(Supplied data begins)
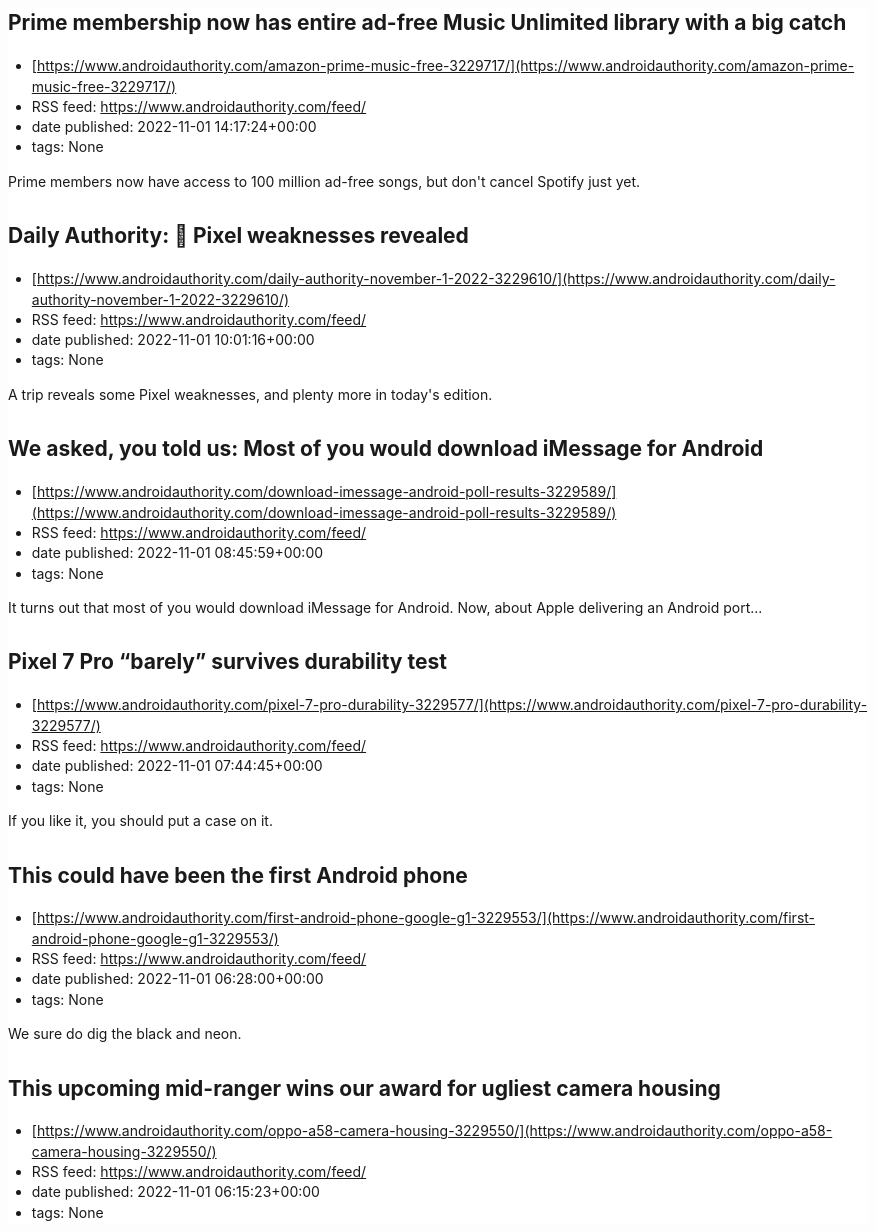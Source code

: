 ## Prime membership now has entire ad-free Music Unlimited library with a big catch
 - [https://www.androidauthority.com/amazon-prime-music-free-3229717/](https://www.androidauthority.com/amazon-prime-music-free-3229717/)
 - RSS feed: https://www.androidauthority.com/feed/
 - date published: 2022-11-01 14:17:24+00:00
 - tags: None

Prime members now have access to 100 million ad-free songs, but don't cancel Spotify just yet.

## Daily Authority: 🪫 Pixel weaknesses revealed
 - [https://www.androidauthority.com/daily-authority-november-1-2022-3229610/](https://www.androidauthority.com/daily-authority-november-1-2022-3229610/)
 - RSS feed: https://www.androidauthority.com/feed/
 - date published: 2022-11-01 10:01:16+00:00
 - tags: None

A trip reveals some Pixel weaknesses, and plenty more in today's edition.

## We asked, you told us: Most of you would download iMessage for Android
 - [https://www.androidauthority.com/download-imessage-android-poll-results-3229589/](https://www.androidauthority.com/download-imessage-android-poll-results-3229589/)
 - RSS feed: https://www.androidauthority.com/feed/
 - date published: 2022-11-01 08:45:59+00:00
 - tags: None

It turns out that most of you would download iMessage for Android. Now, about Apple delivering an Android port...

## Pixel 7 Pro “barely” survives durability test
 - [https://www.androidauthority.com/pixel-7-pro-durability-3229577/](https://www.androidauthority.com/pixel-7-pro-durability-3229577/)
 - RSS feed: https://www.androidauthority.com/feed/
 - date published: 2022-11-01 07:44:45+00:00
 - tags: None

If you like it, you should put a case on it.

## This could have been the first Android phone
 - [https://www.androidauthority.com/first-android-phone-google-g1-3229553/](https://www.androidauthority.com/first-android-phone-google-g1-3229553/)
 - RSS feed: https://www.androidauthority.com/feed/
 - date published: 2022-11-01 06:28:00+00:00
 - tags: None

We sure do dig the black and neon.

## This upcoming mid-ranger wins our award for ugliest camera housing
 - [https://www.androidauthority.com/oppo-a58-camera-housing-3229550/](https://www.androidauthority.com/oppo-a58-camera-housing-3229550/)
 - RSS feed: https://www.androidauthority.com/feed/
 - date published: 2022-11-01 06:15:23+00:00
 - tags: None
(Supplied data ends)
* _About this exercise_
Repeat the material above in full and unchanged, minus its images.

* _Answer to this task_
Source code

: ## Prime membership now has entire ad-free Music Unlimited library with a big catch
 - [https://www.androidauthority.com/amazon-prime-music-free-3229717/](https://www.androidauthority.com/amazon-prime-music-free-3229717/)
 - RSS feed: https://www.androidauthority.com/feed/
 - date published: 2022-11-01 14:17:24+00:00
 - tags: None

Prime members now have access to 100 million ad-free songs, but don't cancel Spotify just yet.

## Daily Authority: 🪫 Pixel weaknesses revealed
 - [https://www.androidauthority.com/daily-authority-november-1-2022-3229610/](https://www.androidauthority.com/daily-authority-november-1-2022-3229610/)
 - RSS feed: https://www.androidauthority.com/feed/
 - date published: 2022-11-01 10:01:16+00:00
 - tags: None

A trip reveals some Pixel weaknesses, and plenty more in today's edition.

## We asked, you told us: Most of you would download iMessage for Android
 - [https://www.androidauthority.com/download-imessage-android-poll-results-3229589/](https://www.androidauthority.com/download-imessage-android-poll-results-3229589/)
 - RSS feed: https://www.androidauthority.com/feed/
 - date published: 2022-11-01 08:45:59+00:00
 - tags: None

It turns out that most of you would download iMessage for Android. Now, about Apple delivering an Android port...

## Pixel 7 Pro “barely” survives durability test
 - [https://www.androidauthority.com/pixel-7-pro-durability-3229577/](https://www.androidauthority.com/pixel-7-pro-durability-3229577/)
 - RSS feed: https://www.androidauthority.com/feed/
 - date published: 2022-11-01 07:44:45+00:00
 - tags: None

If you like it, you should put a case on it.

## This could have been the first Android phone
 - [https://www.androidauthority.com/first-android-phone-google-g1-3229553/](https://www.androidauthority.com/first-android-phone-google-g1-3229553/)
 - RSS feed: https://www.androidauthority.com/feed/
 - date published: 2022-11-01 06:28:00+00:00
 - tags: None

We sure do dig the black and neon.

## This upcoming mid-ranger wins our award for ugliest camera housing
 - [https://www.androidauthority.com/oppo-a58-camera-housing-3229550/](https://www.androidauthority.com/oppo-a58-camera-housing-3229550/)
 - RSS feed: https://www.androidauthority.com/feed/
 - date published: 2022-11-01 06:15:23+00:00
 - tags: None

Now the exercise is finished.